Deuxième phrase réjouissante, surtout dans une conversation entre révolutionnaires : « je maintiens sceptique pour moi ». Mais immédiatement, mon identification est troublée par l’incarnation du terme dans la figure du « Voltaire des contes » : celui qui « s’en va blaguant de tout ». L’autre, celui qui chouine, Rousseau, est un « pisse-froid ». Cela devient alors, pour moi, très confus. Je comprends spontanément le désir de désir dans la révolution. Mais que l’étendard de ce désir soit Voltaire, ça me dépasse complètement. Voltaire, c’est la froideur absolue. Pire que ça : la froideur contente d’elle, distante, autoritaire. Si jouir de la Révolution équivaut à se foutre en permanence de la gueule du monde, je donne ma démission.

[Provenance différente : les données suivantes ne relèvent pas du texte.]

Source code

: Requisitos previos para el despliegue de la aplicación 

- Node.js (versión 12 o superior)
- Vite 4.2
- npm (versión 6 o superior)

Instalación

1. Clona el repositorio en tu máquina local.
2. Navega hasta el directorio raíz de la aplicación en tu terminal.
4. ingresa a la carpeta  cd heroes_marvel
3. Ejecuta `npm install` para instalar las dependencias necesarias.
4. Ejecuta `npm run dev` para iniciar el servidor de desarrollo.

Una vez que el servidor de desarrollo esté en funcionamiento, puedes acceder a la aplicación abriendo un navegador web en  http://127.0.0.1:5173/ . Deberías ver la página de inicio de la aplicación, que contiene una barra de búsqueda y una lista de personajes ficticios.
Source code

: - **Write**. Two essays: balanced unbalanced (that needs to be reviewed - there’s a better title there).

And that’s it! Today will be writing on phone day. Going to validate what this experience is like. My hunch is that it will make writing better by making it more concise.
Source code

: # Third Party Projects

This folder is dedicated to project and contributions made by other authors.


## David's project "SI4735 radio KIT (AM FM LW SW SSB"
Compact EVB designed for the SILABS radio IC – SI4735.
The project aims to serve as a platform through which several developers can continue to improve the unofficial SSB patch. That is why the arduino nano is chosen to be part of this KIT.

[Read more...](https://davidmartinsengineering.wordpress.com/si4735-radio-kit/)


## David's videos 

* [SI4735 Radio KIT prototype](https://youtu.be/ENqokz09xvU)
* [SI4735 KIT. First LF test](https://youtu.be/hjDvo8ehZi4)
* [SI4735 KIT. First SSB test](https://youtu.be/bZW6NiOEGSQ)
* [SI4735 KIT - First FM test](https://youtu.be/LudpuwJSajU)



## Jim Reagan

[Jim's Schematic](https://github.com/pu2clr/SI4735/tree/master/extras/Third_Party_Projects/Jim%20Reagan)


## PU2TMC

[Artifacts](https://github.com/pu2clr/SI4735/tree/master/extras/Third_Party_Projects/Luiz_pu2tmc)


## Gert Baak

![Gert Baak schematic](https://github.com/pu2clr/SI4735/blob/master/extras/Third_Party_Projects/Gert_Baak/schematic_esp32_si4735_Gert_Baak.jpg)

Cette réaction épidermique n’est évidemment pas le mot de la fin. J’aimerais comprendre l’obstacle qui surgit soudain entre Vingtras/Vallès et moi. Comment moi qui me suis toujours senti trop jouisseur pour être révolutionnaire, et trop révolutionnaire pour être tout à fait jouisseur, puis-je être ainsi renvoyé au rang de « pisse-froid », alors que je partage avec ce texte le souci du désir dans la révolution ?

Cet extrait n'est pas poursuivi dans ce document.